====== Provided information
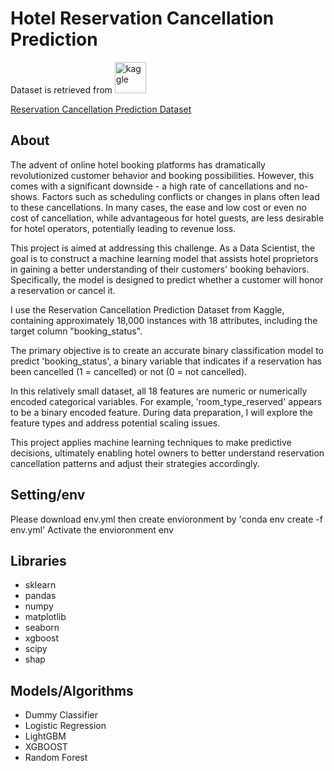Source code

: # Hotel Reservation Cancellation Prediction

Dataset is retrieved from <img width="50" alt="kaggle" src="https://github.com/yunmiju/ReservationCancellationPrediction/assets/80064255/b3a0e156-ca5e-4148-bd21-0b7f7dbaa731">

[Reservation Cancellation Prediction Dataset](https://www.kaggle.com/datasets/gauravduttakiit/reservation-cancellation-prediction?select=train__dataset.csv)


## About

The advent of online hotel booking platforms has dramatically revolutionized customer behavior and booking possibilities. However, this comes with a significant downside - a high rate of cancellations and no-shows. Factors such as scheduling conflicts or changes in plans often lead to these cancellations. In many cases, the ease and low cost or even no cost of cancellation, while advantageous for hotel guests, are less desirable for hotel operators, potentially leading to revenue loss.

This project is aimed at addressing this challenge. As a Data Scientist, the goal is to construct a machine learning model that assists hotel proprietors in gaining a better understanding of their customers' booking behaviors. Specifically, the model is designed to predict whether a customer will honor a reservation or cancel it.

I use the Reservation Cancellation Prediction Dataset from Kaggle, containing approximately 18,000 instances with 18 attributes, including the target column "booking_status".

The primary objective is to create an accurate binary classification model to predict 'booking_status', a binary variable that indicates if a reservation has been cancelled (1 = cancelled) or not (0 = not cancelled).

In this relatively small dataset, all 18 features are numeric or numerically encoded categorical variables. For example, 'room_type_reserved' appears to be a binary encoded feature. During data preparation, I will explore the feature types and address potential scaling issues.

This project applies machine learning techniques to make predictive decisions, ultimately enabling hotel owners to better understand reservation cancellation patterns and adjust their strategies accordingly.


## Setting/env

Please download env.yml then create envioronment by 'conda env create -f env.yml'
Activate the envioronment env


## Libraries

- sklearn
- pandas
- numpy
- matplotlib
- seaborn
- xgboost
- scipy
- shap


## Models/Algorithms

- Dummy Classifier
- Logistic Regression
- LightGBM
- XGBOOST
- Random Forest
============
**Brief:** Look through the lines above and collect those with the word "from".

**Answer to this exercise:**
Dataset is retrieved from <img width="50" alt="kaggle" src="https://github.com/yunmiju/ReservationCancellationPrediction/assets/80064255/b3a0e156-ca5e-4148-bd21-0b7f7dbaa731">
I use the Reservation Cancellation Prediction Dataset from Kaggle, containing approximately 18,000 instances with 18 attributes, including the target column "booking_status".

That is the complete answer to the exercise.